Out of the six wars, other than those in Ethiopia and Ukraine, that were active in 2022, four saw significant escalation, whereas two, the Islamic State conflict in Nigeria and the conflict over government in Yemen, de-escalated. Of the four that escalated, three – the conflicts between the Somali government and Al-Shabaab, and the Burkinabe and Malian governments and JNIM (Jamaat Nusrat al-Islam wal-Muslimin) – were located in Africa, whereas the fourth was the conflict over government in Myanmar. Africa remained the continent with the highest number of state-based armed conflicts, as it has for several years.
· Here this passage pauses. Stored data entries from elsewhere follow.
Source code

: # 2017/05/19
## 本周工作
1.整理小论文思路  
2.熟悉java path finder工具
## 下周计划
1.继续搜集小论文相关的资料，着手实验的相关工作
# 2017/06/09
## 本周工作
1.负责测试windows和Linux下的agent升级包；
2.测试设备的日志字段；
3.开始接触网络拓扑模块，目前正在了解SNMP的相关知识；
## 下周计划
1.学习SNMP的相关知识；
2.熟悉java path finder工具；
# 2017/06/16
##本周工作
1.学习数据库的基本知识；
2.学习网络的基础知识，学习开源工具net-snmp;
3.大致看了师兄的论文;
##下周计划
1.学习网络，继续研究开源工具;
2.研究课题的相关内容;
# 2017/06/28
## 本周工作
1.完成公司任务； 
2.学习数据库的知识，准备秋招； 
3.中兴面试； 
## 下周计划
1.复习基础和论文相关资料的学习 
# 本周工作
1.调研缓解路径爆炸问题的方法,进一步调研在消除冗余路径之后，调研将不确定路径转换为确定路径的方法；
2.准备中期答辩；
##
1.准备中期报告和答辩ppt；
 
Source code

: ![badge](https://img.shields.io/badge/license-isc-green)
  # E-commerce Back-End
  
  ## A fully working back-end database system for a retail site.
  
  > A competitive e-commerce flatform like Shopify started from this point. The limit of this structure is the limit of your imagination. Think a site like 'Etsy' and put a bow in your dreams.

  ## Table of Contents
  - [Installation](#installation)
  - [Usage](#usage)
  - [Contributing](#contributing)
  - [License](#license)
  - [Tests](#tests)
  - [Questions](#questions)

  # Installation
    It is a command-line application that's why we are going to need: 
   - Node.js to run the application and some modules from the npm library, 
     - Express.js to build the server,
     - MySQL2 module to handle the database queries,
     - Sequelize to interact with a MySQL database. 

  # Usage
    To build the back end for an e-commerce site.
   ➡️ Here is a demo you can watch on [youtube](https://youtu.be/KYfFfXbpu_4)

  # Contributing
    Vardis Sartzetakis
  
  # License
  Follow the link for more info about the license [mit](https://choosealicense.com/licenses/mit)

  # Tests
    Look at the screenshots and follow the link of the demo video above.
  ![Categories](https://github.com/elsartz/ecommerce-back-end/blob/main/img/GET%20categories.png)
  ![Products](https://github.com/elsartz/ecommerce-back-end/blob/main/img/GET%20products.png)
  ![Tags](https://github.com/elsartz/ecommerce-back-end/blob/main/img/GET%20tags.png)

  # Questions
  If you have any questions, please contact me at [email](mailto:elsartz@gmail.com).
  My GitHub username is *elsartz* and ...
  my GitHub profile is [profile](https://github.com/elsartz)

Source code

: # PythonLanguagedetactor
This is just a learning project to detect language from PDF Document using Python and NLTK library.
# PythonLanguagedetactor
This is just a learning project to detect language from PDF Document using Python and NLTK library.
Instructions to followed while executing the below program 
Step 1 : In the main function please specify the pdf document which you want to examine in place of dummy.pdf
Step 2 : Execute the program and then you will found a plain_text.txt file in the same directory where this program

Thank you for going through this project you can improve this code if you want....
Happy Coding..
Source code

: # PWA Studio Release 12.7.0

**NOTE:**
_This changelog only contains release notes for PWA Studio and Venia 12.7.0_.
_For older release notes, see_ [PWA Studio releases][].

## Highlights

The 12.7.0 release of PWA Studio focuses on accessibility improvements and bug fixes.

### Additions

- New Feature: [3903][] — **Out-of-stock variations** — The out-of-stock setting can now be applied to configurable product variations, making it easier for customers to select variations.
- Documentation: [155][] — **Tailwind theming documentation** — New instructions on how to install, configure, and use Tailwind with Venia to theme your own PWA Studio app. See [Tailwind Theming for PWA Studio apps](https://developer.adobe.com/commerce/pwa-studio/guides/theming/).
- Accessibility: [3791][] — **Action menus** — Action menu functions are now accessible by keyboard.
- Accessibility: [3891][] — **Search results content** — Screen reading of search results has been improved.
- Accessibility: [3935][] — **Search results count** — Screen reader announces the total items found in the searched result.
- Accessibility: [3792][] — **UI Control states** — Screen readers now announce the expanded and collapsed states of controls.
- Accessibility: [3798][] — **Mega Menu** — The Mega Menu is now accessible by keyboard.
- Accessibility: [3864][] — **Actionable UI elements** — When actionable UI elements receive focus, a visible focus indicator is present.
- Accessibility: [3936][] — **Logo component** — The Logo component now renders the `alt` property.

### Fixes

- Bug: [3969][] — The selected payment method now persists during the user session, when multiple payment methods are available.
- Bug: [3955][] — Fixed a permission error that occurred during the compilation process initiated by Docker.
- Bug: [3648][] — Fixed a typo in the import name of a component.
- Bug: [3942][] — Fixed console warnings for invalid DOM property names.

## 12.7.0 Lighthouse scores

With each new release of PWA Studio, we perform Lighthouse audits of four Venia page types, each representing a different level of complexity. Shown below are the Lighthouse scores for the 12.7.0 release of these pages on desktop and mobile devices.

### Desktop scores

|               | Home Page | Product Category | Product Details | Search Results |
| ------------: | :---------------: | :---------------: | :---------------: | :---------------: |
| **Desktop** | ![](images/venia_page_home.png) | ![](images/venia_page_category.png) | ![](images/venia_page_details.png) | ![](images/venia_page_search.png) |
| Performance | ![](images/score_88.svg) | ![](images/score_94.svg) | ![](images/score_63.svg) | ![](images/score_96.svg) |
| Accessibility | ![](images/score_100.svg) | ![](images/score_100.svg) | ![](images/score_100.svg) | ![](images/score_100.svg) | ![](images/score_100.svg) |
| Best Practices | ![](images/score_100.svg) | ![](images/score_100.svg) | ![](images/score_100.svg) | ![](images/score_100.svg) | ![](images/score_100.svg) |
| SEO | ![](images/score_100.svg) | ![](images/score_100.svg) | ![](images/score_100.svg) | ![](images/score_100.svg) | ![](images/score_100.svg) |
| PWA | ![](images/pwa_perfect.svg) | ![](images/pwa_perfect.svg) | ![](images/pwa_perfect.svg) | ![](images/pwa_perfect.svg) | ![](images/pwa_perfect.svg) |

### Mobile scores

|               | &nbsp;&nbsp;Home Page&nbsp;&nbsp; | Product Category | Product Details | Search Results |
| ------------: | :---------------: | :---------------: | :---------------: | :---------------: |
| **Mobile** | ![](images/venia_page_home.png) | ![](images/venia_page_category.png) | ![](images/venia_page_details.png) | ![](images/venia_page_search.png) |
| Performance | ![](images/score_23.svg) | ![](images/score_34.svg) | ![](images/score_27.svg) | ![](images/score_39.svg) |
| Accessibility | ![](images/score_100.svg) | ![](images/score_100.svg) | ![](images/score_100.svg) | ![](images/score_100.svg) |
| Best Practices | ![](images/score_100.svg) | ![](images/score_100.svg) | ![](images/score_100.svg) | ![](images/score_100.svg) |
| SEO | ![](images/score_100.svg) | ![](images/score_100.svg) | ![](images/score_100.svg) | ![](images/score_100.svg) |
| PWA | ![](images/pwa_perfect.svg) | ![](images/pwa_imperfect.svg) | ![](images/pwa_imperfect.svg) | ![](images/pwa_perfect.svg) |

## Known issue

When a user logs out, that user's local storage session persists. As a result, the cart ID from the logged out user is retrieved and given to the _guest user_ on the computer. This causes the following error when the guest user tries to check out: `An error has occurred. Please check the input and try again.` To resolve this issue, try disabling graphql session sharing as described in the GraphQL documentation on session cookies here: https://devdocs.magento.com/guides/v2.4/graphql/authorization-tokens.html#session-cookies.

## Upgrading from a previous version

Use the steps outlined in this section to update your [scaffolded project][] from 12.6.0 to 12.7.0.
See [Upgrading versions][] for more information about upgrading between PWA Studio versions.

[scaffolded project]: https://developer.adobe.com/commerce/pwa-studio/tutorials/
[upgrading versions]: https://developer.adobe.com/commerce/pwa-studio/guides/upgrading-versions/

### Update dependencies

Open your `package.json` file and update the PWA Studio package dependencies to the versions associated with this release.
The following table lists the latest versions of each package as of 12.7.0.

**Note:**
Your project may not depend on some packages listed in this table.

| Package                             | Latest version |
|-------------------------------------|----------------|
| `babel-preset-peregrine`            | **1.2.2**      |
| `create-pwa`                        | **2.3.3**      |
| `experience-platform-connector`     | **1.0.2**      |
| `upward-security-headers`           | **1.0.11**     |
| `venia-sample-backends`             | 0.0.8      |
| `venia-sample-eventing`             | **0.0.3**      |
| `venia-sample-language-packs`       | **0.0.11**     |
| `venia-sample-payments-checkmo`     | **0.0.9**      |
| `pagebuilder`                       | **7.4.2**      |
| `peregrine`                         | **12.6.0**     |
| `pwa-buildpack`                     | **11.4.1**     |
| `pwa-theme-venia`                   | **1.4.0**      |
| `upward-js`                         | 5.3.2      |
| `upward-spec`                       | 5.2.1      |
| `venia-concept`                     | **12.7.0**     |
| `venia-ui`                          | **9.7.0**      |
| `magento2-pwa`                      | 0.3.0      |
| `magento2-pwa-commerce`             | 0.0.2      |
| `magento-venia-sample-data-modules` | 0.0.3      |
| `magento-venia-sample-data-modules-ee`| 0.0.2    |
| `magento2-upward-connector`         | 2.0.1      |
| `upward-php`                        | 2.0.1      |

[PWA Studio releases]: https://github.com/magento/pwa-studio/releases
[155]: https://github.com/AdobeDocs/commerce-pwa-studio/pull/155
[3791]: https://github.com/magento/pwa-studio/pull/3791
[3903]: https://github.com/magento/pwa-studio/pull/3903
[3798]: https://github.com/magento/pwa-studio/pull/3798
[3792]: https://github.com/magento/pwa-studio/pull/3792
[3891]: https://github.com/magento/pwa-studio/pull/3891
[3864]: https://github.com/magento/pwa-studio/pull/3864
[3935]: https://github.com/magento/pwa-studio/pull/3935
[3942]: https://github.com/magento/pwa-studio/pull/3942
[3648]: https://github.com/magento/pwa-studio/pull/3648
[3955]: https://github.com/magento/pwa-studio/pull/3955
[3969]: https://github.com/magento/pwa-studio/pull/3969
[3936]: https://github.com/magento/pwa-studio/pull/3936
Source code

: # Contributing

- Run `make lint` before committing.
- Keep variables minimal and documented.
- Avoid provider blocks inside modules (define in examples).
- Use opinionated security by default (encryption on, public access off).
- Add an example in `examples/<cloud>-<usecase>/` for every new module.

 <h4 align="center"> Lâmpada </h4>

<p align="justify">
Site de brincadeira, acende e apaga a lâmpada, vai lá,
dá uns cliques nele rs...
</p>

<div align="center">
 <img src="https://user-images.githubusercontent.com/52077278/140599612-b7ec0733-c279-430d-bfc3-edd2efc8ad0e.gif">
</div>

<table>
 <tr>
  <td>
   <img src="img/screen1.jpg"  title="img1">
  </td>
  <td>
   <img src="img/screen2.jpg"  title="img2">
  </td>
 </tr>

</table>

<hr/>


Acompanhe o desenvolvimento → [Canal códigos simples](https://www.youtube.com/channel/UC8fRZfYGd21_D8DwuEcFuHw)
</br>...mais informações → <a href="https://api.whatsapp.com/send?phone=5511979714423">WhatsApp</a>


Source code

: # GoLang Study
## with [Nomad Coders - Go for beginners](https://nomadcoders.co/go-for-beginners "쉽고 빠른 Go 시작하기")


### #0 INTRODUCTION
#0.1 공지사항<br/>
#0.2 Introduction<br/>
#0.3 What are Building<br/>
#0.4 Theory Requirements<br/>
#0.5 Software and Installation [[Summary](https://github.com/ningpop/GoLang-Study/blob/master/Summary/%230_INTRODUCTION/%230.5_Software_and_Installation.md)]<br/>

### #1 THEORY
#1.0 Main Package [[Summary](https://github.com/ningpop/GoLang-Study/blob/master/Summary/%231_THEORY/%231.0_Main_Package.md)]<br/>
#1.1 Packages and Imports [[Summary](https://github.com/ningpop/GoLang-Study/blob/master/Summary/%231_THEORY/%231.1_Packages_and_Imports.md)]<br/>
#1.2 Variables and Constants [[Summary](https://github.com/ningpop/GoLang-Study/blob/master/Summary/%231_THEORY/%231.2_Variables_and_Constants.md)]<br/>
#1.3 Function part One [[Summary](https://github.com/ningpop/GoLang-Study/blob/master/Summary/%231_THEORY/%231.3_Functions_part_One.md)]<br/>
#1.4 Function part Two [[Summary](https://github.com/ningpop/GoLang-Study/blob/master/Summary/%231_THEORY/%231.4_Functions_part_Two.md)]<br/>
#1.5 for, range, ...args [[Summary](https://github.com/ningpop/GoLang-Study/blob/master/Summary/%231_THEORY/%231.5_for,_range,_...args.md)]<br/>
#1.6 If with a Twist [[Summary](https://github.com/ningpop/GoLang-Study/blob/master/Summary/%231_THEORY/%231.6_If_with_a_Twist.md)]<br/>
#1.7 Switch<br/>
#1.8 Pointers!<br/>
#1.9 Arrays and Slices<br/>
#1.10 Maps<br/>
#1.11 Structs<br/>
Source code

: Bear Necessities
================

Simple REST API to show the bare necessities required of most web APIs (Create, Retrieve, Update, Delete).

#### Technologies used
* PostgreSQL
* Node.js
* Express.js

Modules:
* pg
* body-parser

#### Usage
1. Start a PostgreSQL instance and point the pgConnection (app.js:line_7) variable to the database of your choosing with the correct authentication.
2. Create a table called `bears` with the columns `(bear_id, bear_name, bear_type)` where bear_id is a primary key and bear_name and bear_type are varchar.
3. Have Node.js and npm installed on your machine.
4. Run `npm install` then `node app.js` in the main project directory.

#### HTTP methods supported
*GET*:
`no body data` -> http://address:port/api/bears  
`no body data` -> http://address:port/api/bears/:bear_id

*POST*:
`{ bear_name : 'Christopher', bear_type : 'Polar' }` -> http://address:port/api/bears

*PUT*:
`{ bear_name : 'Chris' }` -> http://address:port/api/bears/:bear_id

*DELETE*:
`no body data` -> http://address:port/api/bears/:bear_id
Contrary to the trend in recent years, the increase was not due to the expansion of IS (Islamic State), which was active in one less conflict in 2022 compared to 2021. 4 Instead, the al-Qaida-aligned JNIM was largely responsible for the increase in the number of active state-based armed conflicts in Africa, which increased by one from the previous year to 26.
JNIM has rapidly expanded its presence in neighboring countries since it emerged following a merger of several groups in Mali in 2017, often by exploiting existing grievances among Fulani communities (Merz, 2022). JNIM was involved in 3,000 state-based fatalities in 2022, almost double that of 2021, and was active in five conflicts over government, including two wars. 5 This represents an increase by two new conflicts from 2021, due to an upsurge in activity in Benin and Togo, as the group crossed the border into these countries from positions in Burkina Faso. It marks the first time the government of Benin has been involved as a primary warring party in an active conflict, whereas the government of Togo has previously only been active during one conflict-year in 1986. In Somalia, activity involving Al-Shabaab, another al-Qaida affiliate, has mainly increased due to a more concerted effort by the newly elected government to bring the group to heel.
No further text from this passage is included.